Suds with sandalwood.
Washing with a sandalwood-scented shampoo boosts hair growth hormones in the scalp by 30 percent in six days, suggests British research — and the reason couldn’t be more intriguing. “The same olfactory receptors in our nose that help us identify scents are also found in hair follicles, where they seem to play a role in controlling the hair growth cycle,” says Joshua Zeichner, MD, director of cosmetic and clinical research in the department of dermatology at New York’s Mount Sinai Hospital. When follicles sense the unique aroma of sandalwood, they interpret it as a signal to extend their growth phase, resulting in longer, fuller hair.
Rinse with white tea.
Just like a cup of caffeine gives you an instant energy boost, a topical dose of the stimulant reenergizes flagging follicles, sparking new growth in 83 percent of women, according to German research. “Caffeine stimulates hair growth by targeting the DHT hormone that causes follicles to shrink,” explains dermatologist Debra Jaliman, MD, author of Skin Rules ($9.27, Amazon).
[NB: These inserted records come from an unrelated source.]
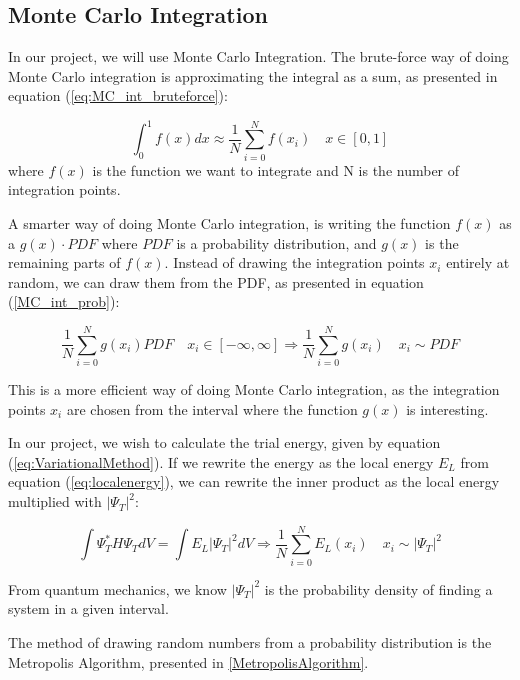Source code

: \documentclass[norsk,a4paper,12pt]{article}
\begin{document}
\subsection{Monte Carlo Integration}
In our project, we will use Monte Carlo Integration. The brute-force way of doing Monte Carlo integration is approximating the integral as a sum, as presented in equation (\ref{eq:MC_int_bruteforce}):

\begin{equation}
    \int_0^1 f(x) dx \approx  \frac{1}{N}\sum_{i=0}^N f(x_i) \quad x \in [0,1]
    \label{eq:MC_int_bruteforce}
\end{equation}
where $f(x)$ is the function we want to integrate and N is the number of integration points. 

A smarter way of doing Monte Carlo integration, is writing the function $f(x)$ as a $g(x)\cdot PDF$ where $PDF$ is a probability distribution, and $g(x)$ is the remaining parts of $f(x)$. Instead of drawing the integration points $x_i$ entirely at random, we can draw them from the PDF, as presented in equation (\ref{MC_int_prob}):

\begin{equation}
    \frac{1}{N}\sum_{i=0}^N g(x_i) PDF \quad x_i \in [-\infty, \infty] \Rightarrow \frac{1}{N} \sum_{i=0}^N g(x_i) \quad x_i \sim PDF
    \label{MC_int_prob}
\end{equation}

This is a more efficient way of doing Monte Carlo integration, as the integration points $x_i$ are chosen from the interval where the function $g(x)$ is interesting.\par 

In our project, we wish to calculate the trial energy, given by equation (\ref{eq:VariationalMethod}). If we rewrite the energy as the local energy $E_L$ from equation (\ref{eq:localenergy}), we can rewrite the inner product as the local energy multiplied with $|\Psi_T|^2$:

\begin{equation}
    \int \Psi_T^* H \Psi_T dV = \int E_L |\Psi_T|^2 dV \Rightarrow \frac{1}{N} \sum_{i=0}^N E_L(x_i) \quad x_i \sim |\Psi_T|^2  
\end{equation}

From quantum mechanics, we know $|\Psi_T|^2$ is the probability density of finding a system in a given interval. 

The method of drawing random numbers from a probability distribution is the Metropolis Algorithm, presented in \ref{MetropolisAlgorithm}. 
\end{document}
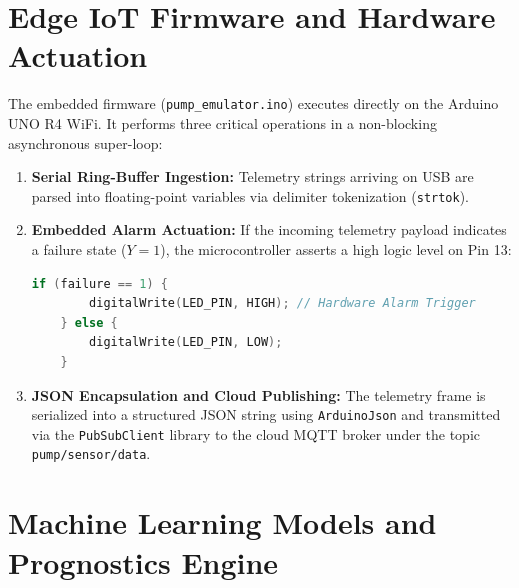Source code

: \documentclass[11pt,a4paper]{article}
\begin{document}
\section{Edge IoT Firmware and Hardware Actuation}

The embedded firmware (\texttt{pump\_emulator.ino}) executes directly on the Arduino UNO R4 WiFi. It performs three critical operations in a non-blocking asynchronous super-loop:
\begin{enumerate}
    \item \textbf{Serial Ring-Buffer Ingestion:} Telemetry strings arriving on USB are parsed into floating-point variables via delimiter tokenization (\texttt{strtok}).
    \item \textbf{Embedded Alarm Actuation:} If the incoming telemetry payload indicates a failure state ($Y = 1$), the microcontroller asserts a high logic level on Pin 13:
    \begin{lstlisting}[language=C++]
    if (failure == 1) {
        digitalWrite(LED_PIN, HIGH); // Hardware Alarm Trigger
    } else {
        digitalWrite(LED_PIN, LOW);
    }
    \end{lstlisting}
    \item \textbf{JSON Encapsulation and Cloud Publishing:} The telemetry frame is serialized into a structured JSON string using \texttt{ArduinoJson} and transmitted via the \texttt{PubSubClient} library to the cloud MQTT broker under the topic \texttt{pump/sensor/data}.
\end{enumerate}

\section{Machine Learning Models and Prognostics Engine}
\end{document}
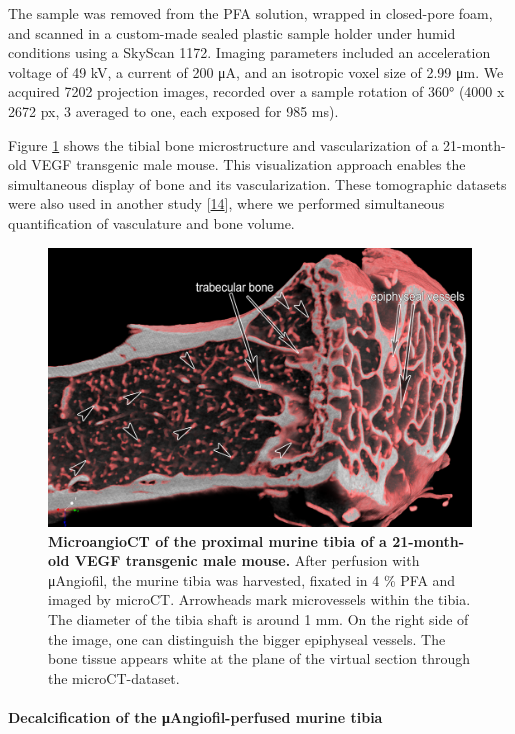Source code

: The sample was removed from the PFA solution, wrapped in closed-pore foam, and scanned in a custom-made sealed plastic sample holder under humid conditions using a SkyScan 1172.
Imaging parameters included an acceleration voltage of 49 kV, a current of 200 μA, and an isotropic voxel size of 2.99 μm.
We acquired 7202 projection images, recorded over a sample rotation of 360° (4000 x 2672 px, 3 averaged to one, each exposed for 985 ms).

Figure \ref{fig:1} shows the tibial bone microstructure and vascularization of a 21-month-old VEGF transgenic male mouse.
This visualization approach enables the simultaneous display of bone and its vascularization.
These tomographic datasets were also used in another study {[}\protect\hyperlink{ref-nC0ZZVgL}{14}{]}, where we performed simultaneous quantification of vasculature and bone volume.

\begin{figure}
\hypertarget{fig:1}{%
\centering
\includegraphics{images/Fig1_murine_tibia.png}
\caption{\textbf{MicroangioCT of the proximal murine tibia of a 21-month-old VEGF transgenic male mouse.}
After perfusion with μAngiofil, the murine tibia was harvested, fixated in 4 \% PFA and imaged by microCT.
Arrowheads mark microvessels within the tibia.
The diameter of the tibia shaft is around 1 mm.
On the right side of the image, one can distinguish the bigger epiphyseal vessels.
The bone tissue appears white at the plane of the virtual section through the microCT-dataset.}\label{fig:1}
}
\end{figure}

\hypertarget{decalcification-of-the-ux3bcangiofil-perfused-murine-tibia}{%
\paragraph{Decalcification of the μAngiofil-perfused murine tibia}\label{decalcification-of-the-ux3bcangiofil-perfused-murine-tibia}}

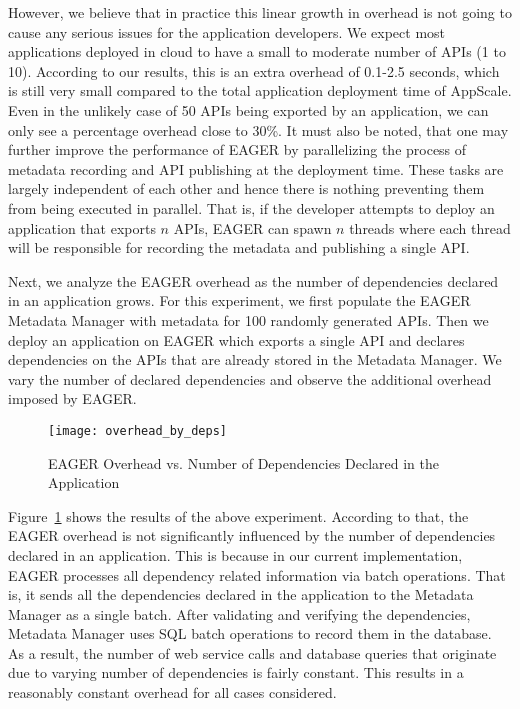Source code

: However, we believe that in practice this linear growth in overhead is not going to cause any serious issues for the application developers.
We expect most applications deployed in cloud to have a small to moderate number of APIs (1 to 10). According to our results, this is an 
extra overhead of 0.1-2.5 seconds, which is still very small compared to the total application deployment time of AppScale. Even in the
unlikely case of 50 APIs being exported by an application, we can only see a percentage overhead close to 30\%. It must also be noted, that
one may further improve the performance of EAGER by parallelizing the process of metadata recording and API publishing at the deployment
time. These tasks are largely independent of each other and hence there is nothing preventing them from being executed in parallel. That is,
if the developer attempts to deploy an application that exports $n$ APIs, EAGER can spawn $n$ threads where each thread will be responsible
for recording the metadata and publishing a single API.

Next, we analyze the EAGER overhead as the number of dependencies declared in an application grows. For this experiment, we first populate 
the EAGER Metadata Manager with metadata for 100 randomly generated APIs. Then we deploy an application on EAGER which exports a single
API and declares dependencies on the APIs that are already stored in the Metadata Manager. We vary the number of declared dependencies and
observe the additional overhead imposed by EAGER.

\begin{figure}
\centering
\texttt{[image: overhead\_by\_deps]}
\caption{EAGER Overhead vs. Number of Dependencies Declared in the Application}
\label{fig:overhead_by_deps}
\end{figure}

Figure~\ref{fig:overhead_by_deps} shows the results of the above experiment. According to that, the EAGER overhead is not significantly
influenced by the number of dependencies declared in an application. This is because in our current implementation, EAGER processes
all dependency related information via batch operations. That is, it sends all the dependencies declared in the application to the Metadata
Manager as a single batch. After validating and verifying the dependencies, Metadata Manager uses SQL batch operations to record
them in the database. As a result, the number of web service calls and database queries that originate due to varying number of dependencies
is fairly constant. This results in a reasonably constant overhead for all cases considered.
In fact, caffeine is so effective, another study showed that it prevents hair loss just as well as 5 percent minoxidil. The natural Rx: Rinse just-washed hair with 8 oz. of cooled white tea, massaging into the scalp for one minute. In addition to growth-boosting caffeine, the brew is packed with EGCG, a polyphenol proven to shield follicles from damage.
Drizzle oil over sides.
Grilling up veggies? Enjoy them with a drizzle of olive oil, walnut oil, or avocado oil. French scientists found that a whopping 90 percent of women slowed their hair loss and 87 percent reported thicker, fuller hair within six months by boosting their intake of omega fatty acids found in healthy oils. Researchers credit the nutrients’ ability to block free radical damage to cells that results in hair thinning.